Очень сложно описать чувства, которые переполняют. Всё, что я здесь описываю — это лишь отзвук того, что происходило на самом деле. Я перечитал на досуге свои записи, и пришёл к выводу, что не смог описать ситуации, которая сложилась. Что то непонятное, совсем непонятное творится.

Жара становится нестерпимой. Кажется, воздух спекается в легких. Один вдыхает то, что выдыхает другой.

Надо сосредоточиться. Я здесь не просто так, а по важному делу. Надо сосредоточиться.

Город остается прежним, но окружающий мир становится совсем другим.

Я чувствую, что происходит что то действительно важное, способное изменить весь ход моей тоскливо однообразной жизни. Я ненавидел себя и никак не могу понять, что нужно сделать, чтобы избавиться от этого чувства.

По крайней мере, ненависти не испытываю.

Я до боли сжимаю кулаки. Плотно прикрываю веки, пытаясь разобраться в хитросплетении собственных мыслей. Там таится нечто невообразимое.

- Все будет нормально.

Если повторять это достаточно часто, так и получится. Мой голос звучит весело, но на деле мне не до веселья. Напряжение не спадает.

Я зеваю. Привстаю на цыпочки. Кручу головой. Потягиваюсь. Что я здесь делаю? Что-то определенно происходит вокруг меня, и я не собираюсь просто стоять здесь. Они думают, что мы я так шутим. А что им еще думать?

Все лгут – из добрых побуждений, из жалости или из трусости. Размышлять всегда полезно. Это, может, и не самая сильная моя сторона, но стараться всё же надо. Мне все это кажется знакомым. Я думаю: как мало нужно, чтобы казаться другим. Но это еще ничего не значит. Ничто так не поддерживает моральный дух широких слоев населения во времена ограничения свобод, как демонстрация силы.

- Бояться не следует. Следует соблюдать осторожность.

Я никогда раньше так не делал. Неприятное ощущение. Все происходящее слишком легко. Так легко, что я даже не знаю, радоваться этому или нет. Мне становится смешно.

Я начинаю получать удовольствие. Но они всегда побеждают.




37



К горлу подступает нервозность. Со сцены кто-то призывает всех заканчивать митинг и идти оппозиционным маршем на Центральный Избирательный Комитет. На моих глазах мирный протест превращается в революцию.

Меня охватывает непривычный, иррациональный страх; пульс учащается. Солдаты, большей частью юнцы, начинают размахивать длинными резиновыми дубинками.

- Эти разгонят, - говорит кто-то. - Обученные войска.

Хотя бы у кого-то из них есть здравый смысл.

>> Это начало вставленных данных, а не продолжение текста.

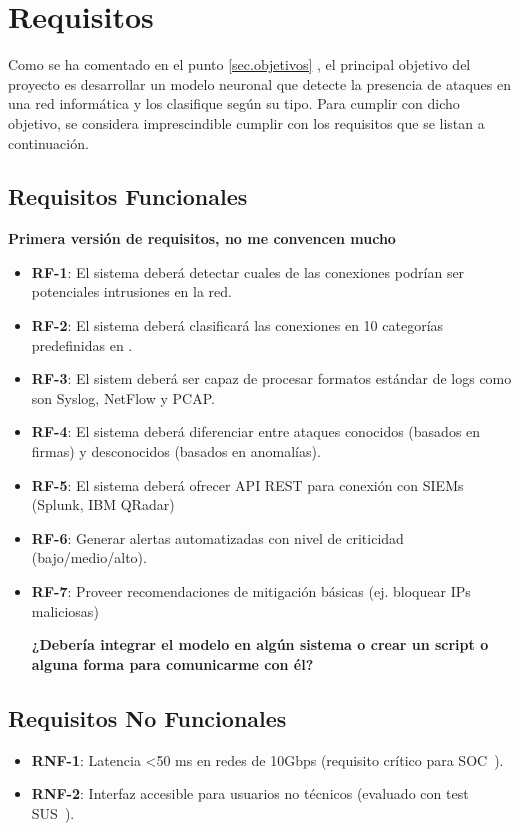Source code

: \section{Requisitos}  \label{sec.requisitos} 
Como se ha comentado en el punto \ref{sec.objetivos} , 
el principal objetivo del proyecto es desarrollar un modelo neuronal que detecte la presencia de ataques en una red informática y los clasifique según su tipo. Para cumplir con dicho objetivo, se considera imprescindible cumplir con los requisitos que se listan a continuación.

\subsection{Requisitos Funcionales}   \label{sec.req-funcionales}
\textbf{Primera versión de requisitos, no me convencen mucho}
\begin{itemize}  
    \item \textbf{RF-1}: El sistema deberá detectar cuales de las conexiones podrían ser potenciales intrusiones en la red.
    \item \textbf{RF-2}: El sistema deberá clasificará las conexiones en 10 categorías predefinidas en .  
	\item \textbf{RF-3}: El sistem deberá ser capaz de procesar formatos estándar de logs como son Syslog, NetFlow y PCAP.
	\item \textbf{RF-4}: El sistema deberá diferenciar entre ataques conocidos (basados en firmas) y desconocidos (basados en anomalías).
	\item \textbf{RF-5}: El sistema deberá ofrecer API REST para conexión con SIEMs (Splunk, IBM QRadar)
	\item \textbf{RF-6}: Generar alertas automatizadas con nivel de criticidad (bajo/medio/alto).
	\item \textbf{RF-7}: Proveer recomendaciones de mitigación básicas (ej. bloquear IPs maliciosas)

	
	
\textbf{¿Debería integrar el modelo en algún sistema o crear un script o alguna forma para comunicarme con él?}
		
\end{itemize}  

\subsection{Requisitos No Funcionales}   \label{sec.req-no-funcionales}
\begin{itemize}  
    \item \textbf{RNF-1}: Latencia <50 ms en redes de 10Gbps (requisito crítico para SOC~\cite{nist2021ai}).  
    \item \textbf{RNF-2}: Interfaz accesible para usuarios no técnicos (evaluado con test SUS~\cite{brooke1996sus}).  
\end{itemize}  

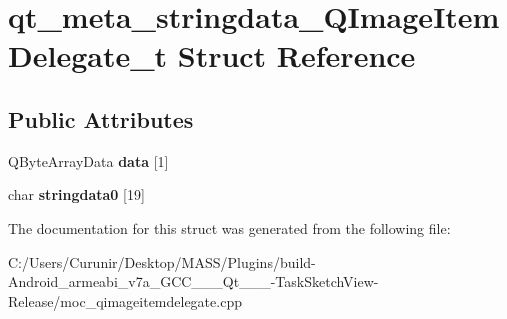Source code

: \hypertarget{structqt__meta__stringdata___q_image_item_delegate__t}{}\section{qt\+\_\+meta\+\_\+stringdata\+\_\+\+Q\+Image\+Item\+Delegate\+\_\+t Struct Reference}
\label{structqt__meta__stringdata___q_image_item_delegate__t}
\subsection*{Public Attributes}
\begin{DoxyCompactItemize}
\item 
\mbox{\label{structqt__meta__stringdata___q_image_item_delegate__t_a742dfb00878456e01484f4e681b91eeb}} 
Q\+Byte\+Array\+Data {\bfseries data} \mbox{[}1\mbox{]}
\item 
\mbox{\label{structqt__meta__stringdata___q_image_item_delegate__t_a7b39ce9c1bfdb5a835a2ba9fd587a975}} 
char {\bfseries stringdata0} \mbox{[}19\mbox{]}
\end{DoxyCompactItemize}


The documentation for this struct was generated from the following file\+:\begin{DoxyCompactItemize}
\item 
C\+:/\+Users/\+Curunir/\+Desktop/\+M\+A\+S\+S/\+Plugins/build-\/\+Android\+\_\+armeabi\+\_\+v7a\+\_\+\+G\+C\+C\+\_\+\_\+\_\+\+Qt\+\_\+\_\+\_-\/\+Task\+Sketch\+View-\/\+Release/moc\+\_\+qimageitemdelegate.\+cpp\end{DoxyCompactItemize}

Я начинаю оглядываться вокруг в поисках возможных угроз. При заходе за металлические ограждения я видел только полицейских, никаких отрядов особого назначения не было. Теперь в просветы между головами митингующих иногда можно заметить крыши автомобилей для перевозки заключенных. ОМОН уже близко. Его стянули в тот момент, когда толпа начала собираться за предназначенной для митинга территорией. Как охранники правопорядка могут отреагировать на призыв организаторов идти маршем на Центризбирком? Им явно это не нравится.

Полиция, встретившись с отказом повиноваться, в какой-то момент несколько растерялась, отшатнувшись назад. А толпа, между тем, заводится все больше.

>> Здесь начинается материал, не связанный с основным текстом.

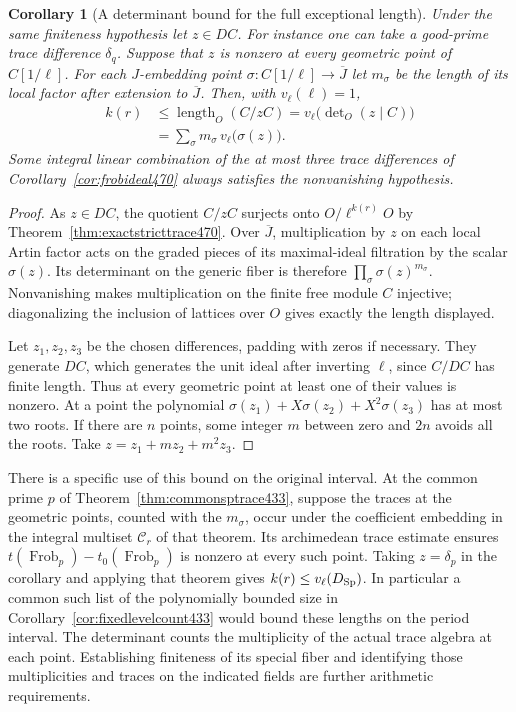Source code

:\documentclass[a4paper,11pt]{article}
\newtheorem{corollary}[proposition]{Corollary}
\theoremstyle{definition}
\theoremstyle{remark}
\numberwithin{equation}{section}
\begin{document}
\begin{corollary}[A determinant bound for the full exceptional length]\leavevmode
\label{cor:strictdet471}
Under the same finiteness hypothesis let \(z\in DC\). For instance
one can take a good-prime trace difference \(\delta_q\). Suppose
that \(z\) is nonzero at every geometric point of \(C[1/\ell]\).
For each \(J\)-embedding point \(\sigma:C[1/\ell]\to\overline J\)
let \(m_\sigma\) be the length of its local factor after extension
to \(\overline J\). Then, with \(v_\ell(\ell)=1\),
\[
 \begin{aligned}
 k(r)&\le \operatorname{length}_O(C/zC)
      =v_\ell\big(\det\nolimits_O(z\mid C)\big)\\
     &=\sum_{\sigma}m_\sigma\,v_\ell\big(\sigma(z)\big).
 \end{aligned}
\]
Some integral linear combination of the at most three trace
differences of Corollary~\ref{cor:frobideal470} always satisfies
the nonvanishing hypothesis.
\end{corollary}
\begin{proof}
As \(z\in DC\), the quotient \(C/zC\) surjects onto
\(O/\ell^{k(r)}O\) by Theorem~\ref{thm:exactstricttrace470}.
Over \(\overline J\), multiplication by \(z\) on each local
Artin factor acts on the graded pieces of its maximal-ideal
filtration by the scalar \(\sigma(z)\). Its determinant on the
generic fiber is therefore \(\prod_\sigma\sigma(z)^{m_\sigma}\).
Nonvanishing makes multiplication on the finite free module
\(C\) injective; diagonalizing the inclusion of lattices over
\(O\) gives exactly the length displayed.

Let \(z_1,z_2,z_3\) be the chosen differences, padding with zeros
if necessary. They generate \(DC\), which generates the unit ideal
after inverting \(\ell\), since \(C/DC\) has finite length.
Thus at every geometric point at least one of their values is
nonzero. At a point the polynomial
\(\sigma(z_1)+X\sigma(z_2)+X^2\sigma(z_3)\) has at most two
roots. If there are \(n\) points, some integer \(m\) between
zero and \(2n\) avoids all the roots. Take
\(z=z_1+mz_2+m^2z_3\).
\end{proof}

There is a specific use of this bound on the original interval.
At the common prime \(p\) of Theorem~\ref{thm:commonsptrace433},
suppose the traces at the geometric points, counted with the
\(m_\sigma\), occur under the coefficient embedding in the integral
multiset \(\mathcal C_r\) of that theorem. Its archimedean trace
estimate ensures \(t(\operatorname{Frob}_p)-t_0(\operatorname{Frob}_p)\)
is nonzero at every such point. Taking \(z=\delta_p\) in the
corollary and applying that theorem gives
\(k(r)\le v_\ell(D_{\rm Sp})\). In particular a common such list of
the polynomially bounded size in Corollary~\ref{cor:fixedlevelcount433}
would bound these lengths on the period interval. The determinant
counts the multiplicity of the actual trace algebra at each point.
Establishing finiteness of its special fiber and identifying those
multiplicities and traces on the indicated fields are further
arithmetic requirements.
\end{document}
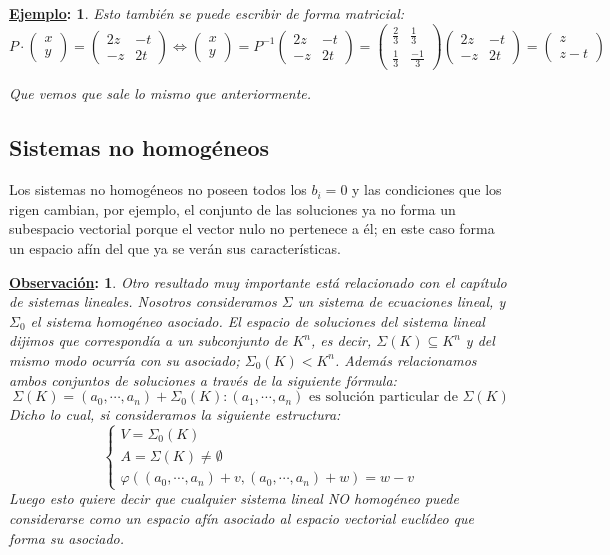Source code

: \documentclass[10pt,a4paper,openright]{book}
\theoremstyle{break}
\newtheorem*{obs}{\underline{Observación}:}
\newtheorem*{ej}{\underline{Ejemplo}:}
\begin{document}
\begin{ej}
Esto también se puede escribir de forma matricial:
$$P\cdot \begin{pmatrix} x \\ y\end{pmatrix}=\begin{pmatrix} 2z & -t \\ -z & 2t \end{pmatrix}\Leftrightarrow \begin{pmatrix} x \\ y\end{pmatrix}=P^{-1}\begin{pmatrix} 2z & -t \\ -z & 2t \end{pmatrix}= \begin{pmatrix} \frac{2}{3} & \frac{1}{3} \\ \frac{1}{3}& \frac{-1}{3}\end{pmatrix}\begin{pmatrix} 2z & -t \\ -z & 2t \end{pmatrix}= \begin{pmatrix}
z \\ z-t
\end{pmatrix}$$

Que vemos que sale lo mismo que anteriormente.
\end{ej}

\subsection{Sistemas no homogéneos}
Los sistemas no homogéneos no poseen todos los $b_i=0$ y las condiciones que los rigen cambian, por ejemplo, el conjunto de las soluciones ya no forma un subespacio vectorial porque el vector nulo no pertenece a él; en este caso forma un espacio afín del que ya se verán sus características.

\begin{obs}
Otro resultado muy importante está relacionado con el capítulo de sistemas lineales. Nosotros consideramos $\Sigma $ un sistema de ecuaciones lineal, y $\Sigma_0$ el sistema homogéneo asociado. El espacio de soluciones del sistema lineal dijimos que correspondía a un subconjunto de $K^n$, es decir, $\Sigma(K) \subseteq K^n$ y del mismo modo ocurría con su asociado; $\Sigma_0 (K) < K^n$. Además relacionamos ambos conjuntos de soluciones a través de la siguiente fórmula:
$$\Sigma(K) = (a_0, \cdots , a_n) + \Sigma_0(K): (a_1, \cdots, a_n)\mbox{ es solución particular de }\Sigma(K)$$
Dicho lo cual, si consideramos la siguiente estructura:
$$\begin{cases} V = \Sigma_0(K) \\ A = \Sigma(K)\neq \emptyset \\ \varphi((a_0, \cdots, a_n)+v, (a_0, \cdots, a_n)+ w) = w-v\end{cases}$$
Luego esto quiere decir que cualquier sistema lineal NO homogéneo puede considerarse como un espacio afín asociado al espacio vectorial euclídeo que forma su asociado.
\end{obs}
\end{document}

-Отошли, народ, не надо к ментам лезть, - требует один с белой лентой, подталкивая людей в сторону. В драку никто лезть без повода не собирается. Тем более что стражи правопорядка ведут себя корректно – за руки никого не хватают, вежливо вещают в рупор и даже не пытаются никого разгонять.

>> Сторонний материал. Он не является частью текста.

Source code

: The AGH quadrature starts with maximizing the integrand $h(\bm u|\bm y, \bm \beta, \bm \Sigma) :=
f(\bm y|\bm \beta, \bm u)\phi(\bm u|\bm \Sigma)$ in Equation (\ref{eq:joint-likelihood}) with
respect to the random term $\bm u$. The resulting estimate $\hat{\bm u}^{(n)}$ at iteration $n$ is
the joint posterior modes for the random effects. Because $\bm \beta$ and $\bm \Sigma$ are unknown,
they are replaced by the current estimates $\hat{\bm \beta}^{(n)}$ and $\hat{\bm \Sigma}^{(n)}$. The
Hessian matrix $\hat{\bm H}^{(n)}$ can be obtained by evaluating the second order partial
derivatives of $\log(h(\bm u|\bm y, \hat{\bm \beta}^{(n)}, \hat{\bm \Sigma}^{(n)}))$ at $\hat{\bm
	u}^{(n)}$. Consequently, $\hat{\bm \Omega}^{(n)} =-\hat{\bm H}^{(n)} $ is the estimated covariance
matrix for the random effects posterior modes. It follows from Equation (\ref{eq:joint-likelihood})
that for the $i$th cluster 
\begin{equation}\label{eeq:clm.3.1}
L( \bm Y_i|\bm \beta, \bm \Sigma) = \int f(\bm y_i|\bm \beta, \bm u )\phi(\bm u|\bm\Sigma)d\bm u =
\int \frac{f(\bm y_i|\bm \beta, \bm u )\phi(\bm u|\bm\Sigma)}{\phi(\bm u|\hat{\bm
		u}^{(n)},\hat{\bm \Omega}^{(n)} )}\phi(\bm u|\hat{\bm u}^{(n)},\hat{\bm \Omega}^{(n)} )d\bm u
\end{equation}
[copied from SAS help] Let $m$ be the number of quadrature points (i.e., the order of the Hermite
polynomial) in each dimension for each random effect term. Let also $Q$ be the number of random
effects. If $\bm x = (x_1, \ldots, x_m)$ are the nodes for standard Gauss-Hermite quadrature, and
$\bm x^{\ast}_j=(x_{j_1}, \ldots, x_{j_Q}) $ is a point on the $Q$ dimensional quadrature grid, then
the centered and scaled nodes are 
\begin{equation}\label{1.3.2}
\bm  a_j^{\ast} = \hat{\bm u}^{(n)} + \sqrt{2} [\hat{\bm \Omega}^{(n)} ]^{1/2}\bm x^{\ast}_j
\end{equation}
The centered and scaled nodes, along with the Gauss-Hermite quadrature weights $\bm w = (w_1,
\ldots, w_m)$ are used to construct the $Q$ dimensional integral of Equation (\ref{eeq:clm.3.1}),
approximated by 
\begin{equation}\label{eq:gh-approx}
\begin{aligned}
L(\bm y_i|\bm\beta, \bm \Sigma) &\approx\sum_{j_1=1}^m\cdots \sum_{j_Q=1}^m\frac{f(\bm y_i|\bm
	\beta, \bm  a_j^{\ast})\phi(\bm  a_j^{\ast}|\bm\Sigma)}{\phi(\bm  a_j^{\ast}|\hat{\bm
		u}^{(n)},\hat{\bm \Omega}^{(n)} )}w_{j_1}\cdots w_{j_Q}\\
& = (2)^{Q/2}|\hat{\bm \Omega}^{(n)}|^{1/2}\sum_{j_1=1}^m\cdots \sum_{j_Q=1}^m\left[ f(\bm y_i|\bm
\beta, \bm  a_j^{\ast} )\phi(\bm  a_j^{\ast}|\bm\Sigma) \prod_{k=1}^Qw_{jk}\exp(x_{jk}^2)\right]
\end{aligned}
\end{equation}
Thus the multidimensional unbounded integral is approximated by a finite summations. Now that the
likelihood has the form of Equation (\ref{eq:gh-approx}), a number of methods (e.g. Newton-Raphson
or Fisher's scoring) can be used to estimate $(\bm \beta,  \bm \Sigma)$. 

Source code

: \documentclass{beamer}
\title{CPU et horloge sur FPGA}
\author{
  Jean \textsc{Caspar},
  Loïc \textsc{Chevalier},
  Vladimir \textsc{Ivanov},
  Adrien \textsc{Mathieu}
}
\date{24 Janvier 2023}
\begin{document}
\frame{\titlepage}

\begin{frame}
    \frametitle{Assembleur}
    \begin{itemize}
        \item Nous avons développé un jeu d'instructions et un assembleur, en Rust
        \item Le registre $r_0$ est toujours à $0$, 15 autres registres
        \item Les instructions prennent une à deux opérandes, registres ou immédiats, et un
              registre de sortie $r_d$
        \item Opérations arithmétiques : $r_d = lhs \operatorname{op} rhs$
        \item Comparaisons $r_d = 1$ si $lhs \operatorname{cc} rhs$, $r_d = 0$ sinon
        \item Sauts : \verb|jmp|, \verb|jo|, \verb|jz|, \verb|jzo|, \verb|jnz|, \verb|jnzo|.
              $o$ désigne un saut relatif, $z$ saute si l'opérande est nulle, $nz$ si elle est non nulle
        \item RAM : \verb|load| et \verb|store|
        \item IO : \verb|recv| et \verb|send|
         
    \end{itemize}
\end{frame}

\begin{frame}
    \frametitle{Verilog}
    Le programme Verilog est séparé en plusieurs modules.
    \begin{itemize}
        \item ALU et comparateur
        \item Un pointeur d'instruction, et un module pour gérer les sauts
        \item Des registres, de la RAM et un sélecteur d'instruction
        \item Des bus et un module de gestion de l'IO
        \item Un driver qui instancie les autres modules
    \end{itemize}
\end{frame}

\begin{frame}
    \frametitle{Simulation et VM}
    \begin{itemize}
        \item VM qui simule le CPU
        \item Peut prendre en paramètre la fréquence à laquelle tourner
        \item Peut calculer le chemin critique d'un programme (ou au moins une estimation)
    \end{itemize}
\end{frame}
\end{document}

— Похоже, мы их раздражаем, — замечает он.

«Спокойно, — напоминаю я себе. — Спокойно».

Как подобное могло произойти? Что все это значит?

— Вообще то все не так уж и страшно, как может показаться.

Стражи порядка начинают «сортировать» и выводить в сторону обычных москвичей, застрявших в толпе.

-Граждане прохожие! – раздается голос из громкоговорителя. Толстый полицейский расхаживает туда и сюда, обращаясь к митингующим. – Не толпимся! Проходим на тротуар!

ОМОН терпеливо оттесняет всех с проезжей части. Я вижу, что у некоторых мужчин на лицах написано четкое желание подраться.

Естественно, мне тяжело. Но я не боюсь и доказываю это.

- Граждане! Данная акция незаконная, все расходитесь! – предлагает полицейский, сидящий в машине. – Призываю всех мирно разойтись по домам! Повторяю: акция несанкционированная.

Призывы звучат на протяжении десяти минут. Кто-то кричит из толпы:

- Это площадь для народа!

-Не блокируйте проезжую часть! – продолжает переговоры полиция. – Отойдите на тротуар!

-Медленно реагируют, - бормочет стоявший рядом мужчина. – Люди уже полчаса вокруг площади по городу собираются и не реагирует никто.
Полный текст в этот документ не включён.